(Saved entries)
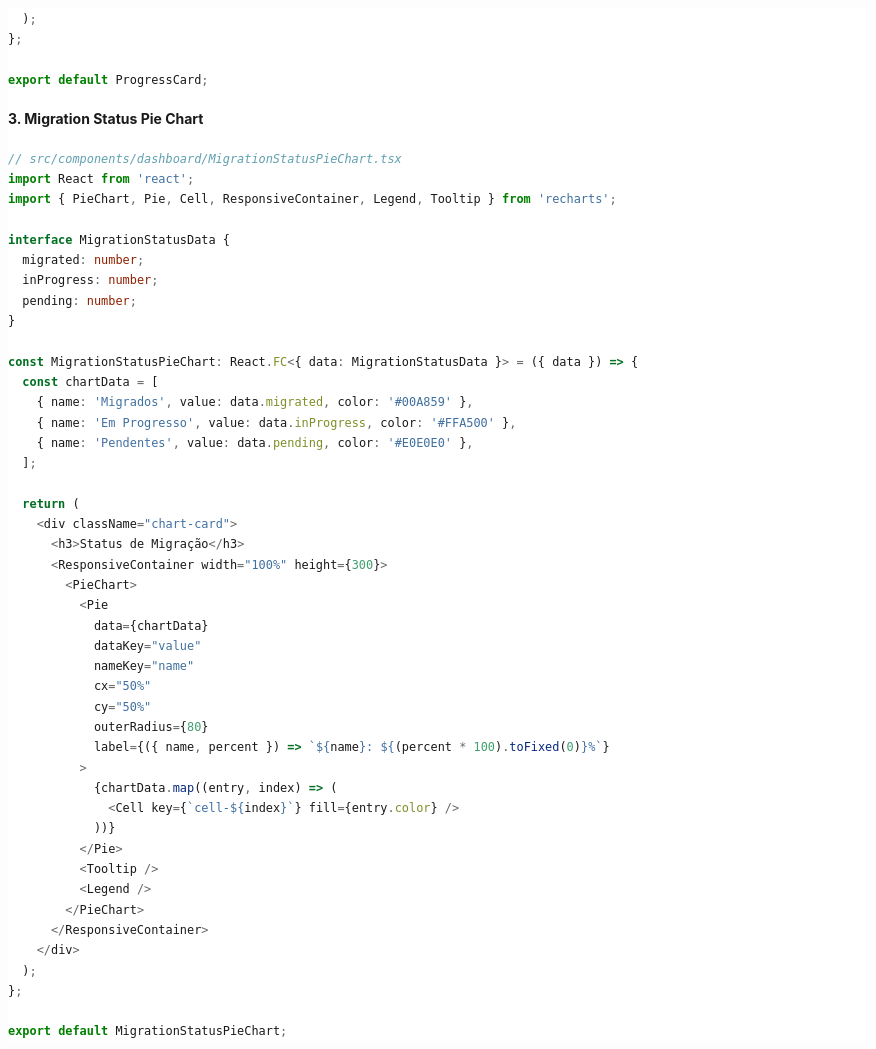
 ```typescript
  );
};

export default ProgressCard;
```

#### 3. Migration Status Pie Chart

```typescript
// src/components/dashboard/MigrationStatusPieChart.tsx
import React from 'react';
import { PieChart, Pie, Cell, ResponsiveContainer, Legend, Tooltip } from 'recharts';

interface MigrationStatusData {
  migrated: number;
  inProgress: number;
  pending: number;
}

const MigrationStatusPieChart: React.FC<{ data: MigrationStatusData }> = ({ data }) => {
  const chartData = [
    { name: 'Migrados', value: data.migrated, color: '#00A859' },
    { name: 'Em Progresso', value: data.inProgress, color: '#FFA500' },
    { name: 'Pendentes', value: data.pending, color: '#E0E0E0' },
  ];

  return (
    <div className="chart-card">
      <h3>Status de Migração</h3>
      <ResponsiveContainer width="100%" height={300}>
        <PieChart>
          <Pie
            data={chartData}
            dataKey="value"
            nameKey="name"
            cx="50%"
            cy="50%"
            outerRadius={80}
            label={({ name, percent }) => `${name}: ${(percent * 100).toFixed(0)}%`}
          >
            {chartData.map((entry, index) => (
              <Cell key={`cell-${index}`} fill={entry.color} />
            ))}
          </Pie>
          <Tooltip />
          <Legend />
        </PieChart>
      </ResponsiveContainer>
    </div>
  );
};

export default MigrationStatusPieChart;
```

* **Task item**
Give the number of lines that hold the word "Cell" in these records, with nothing added.

* **Expected answer**
2